--- Material provided Enclosed Below ---
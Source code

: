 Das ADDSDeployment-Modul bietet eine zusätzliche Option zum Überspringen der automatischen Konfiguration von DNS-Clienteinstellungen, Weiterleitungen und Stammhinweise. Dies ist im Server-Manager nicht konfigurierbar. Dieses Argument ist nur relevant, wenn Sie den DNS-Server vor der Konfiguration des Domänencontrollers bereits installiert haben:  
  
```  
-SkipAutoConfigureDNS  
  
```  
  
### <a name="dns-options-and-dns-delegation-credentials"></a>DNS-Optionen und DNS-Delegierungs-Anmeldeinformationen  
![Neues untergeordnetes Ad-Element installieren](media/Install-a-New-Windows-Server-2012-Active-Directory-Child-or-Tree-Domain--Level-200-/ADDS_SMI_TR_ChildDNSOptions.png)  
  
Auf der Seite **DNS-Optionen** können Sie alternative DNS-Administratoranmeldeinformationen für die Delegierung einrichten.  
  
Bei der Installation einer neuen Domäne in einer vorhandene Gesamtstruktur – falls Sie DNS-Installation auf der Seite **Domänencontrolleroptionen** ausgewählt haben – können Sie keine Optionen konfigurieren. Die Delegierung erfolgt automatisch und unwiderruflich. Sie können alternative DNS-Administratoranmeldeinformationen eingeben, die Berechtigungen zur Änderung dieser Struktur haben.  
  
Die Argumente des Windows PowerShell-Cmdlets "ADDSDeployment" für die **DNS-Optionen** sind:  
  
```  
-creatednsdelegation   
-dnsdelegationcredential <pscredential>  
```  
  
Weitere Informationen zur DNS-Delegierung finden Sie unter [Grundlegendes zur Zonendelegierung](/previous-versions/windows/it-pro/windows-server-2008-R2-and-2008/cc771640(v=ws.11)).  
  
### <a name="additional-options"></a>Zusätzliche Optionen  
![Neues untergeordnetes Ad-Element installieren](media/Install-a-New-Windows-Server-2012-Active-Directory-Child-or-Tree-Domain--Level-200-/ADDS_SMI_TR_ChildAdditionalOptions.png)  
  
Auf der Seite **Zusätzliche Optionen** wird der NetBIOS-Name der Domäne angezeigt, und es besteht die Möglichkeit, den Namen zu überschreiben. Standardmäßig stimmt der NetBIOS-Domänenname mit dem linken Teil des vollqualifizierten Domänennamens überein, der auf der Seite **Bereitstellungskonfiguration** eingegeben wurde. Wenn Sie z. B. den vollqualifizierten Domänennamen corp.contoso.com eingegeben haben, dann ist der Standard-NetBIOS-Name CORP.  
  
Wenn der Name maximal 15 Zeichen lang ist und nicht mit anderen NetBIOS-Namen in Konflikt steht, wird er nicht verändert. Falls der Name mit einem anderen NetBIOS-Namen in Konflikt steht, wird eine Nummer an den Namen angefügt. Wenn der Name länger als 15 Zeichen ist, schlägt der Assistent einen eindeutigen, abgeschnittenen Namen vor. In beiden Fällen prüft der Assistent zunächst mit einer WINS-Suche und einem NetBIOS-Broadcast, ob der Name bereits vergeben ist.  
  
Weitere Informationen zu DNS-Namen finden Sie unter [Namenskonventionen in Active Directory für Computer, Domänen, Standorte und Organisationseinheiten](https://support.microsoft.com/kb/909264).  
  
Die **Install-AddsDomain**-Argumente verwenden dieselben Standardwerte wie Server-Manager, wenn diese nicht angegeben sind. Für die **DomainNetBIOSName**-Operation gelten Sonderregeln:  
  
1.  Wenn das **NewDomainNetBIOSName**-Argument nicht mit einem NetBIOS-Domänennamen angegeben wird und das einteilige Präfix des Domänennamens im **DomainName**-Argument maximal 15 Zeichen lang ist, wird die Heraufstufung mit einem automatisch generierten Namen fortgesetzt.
--- End of Enclosed Material provided ---
Exercise objective: Among the entries above, locate the lines containing "Das ADDSDeployment-Modul bietet" and "Bei der Installation", and transcribe exactly those two lines and all lines between.

Response box:
: Das ADDSDeployment-Modul bietet eine zusätzliche Option zum Überspringen der automatischen Konfiguration von DNS-Clienteinstellungen, Weiterleitungen und Stammhinweise. Dies ist im Server-Manager nicht konfigurierbar. Dieses Argument ist nur relevant, wenn Sie den DNS-Server vor der Konfiguration des Domänencontrollers bereits installiert haben:  
  
```  
-SkipAutoConfigureDNS  
  
```  
  
### <a name="dns-options-and-dns-delegation-credentials"></a>DNS-Optionen und DNS-Delegierungs-Anmeldeinformationen  
![Neues untergeordnetes Ad-Element installieren](media/Install-a-New-Windows-Server-2012-Active-Directory-Child-or-Tree-Domain--Level-200-/ADDS_SMI_TR_ChildDNSOptions.png)  
  
Auf der Seite **DNS-Optionen** können Sie alternative DNS-Administratoranmeldeinformationen für die Delegierung einrichten.  
  
Bei der Installation einer neuen Domäne in einer vorhandene Gesamtstruktur – falls Sie DNS-Installation auf der Seite **Domänencontrolleroptionen** ausgewählt haben – können Sie keine Optionen konfigurieren. Die Delegierung erfolgt automatisch und unwiderruflich. Sie können alternative DNS-Administratoranmeldeinformationen eingeben, die Berechtigungen zur Änderung dieser Struktur haben.  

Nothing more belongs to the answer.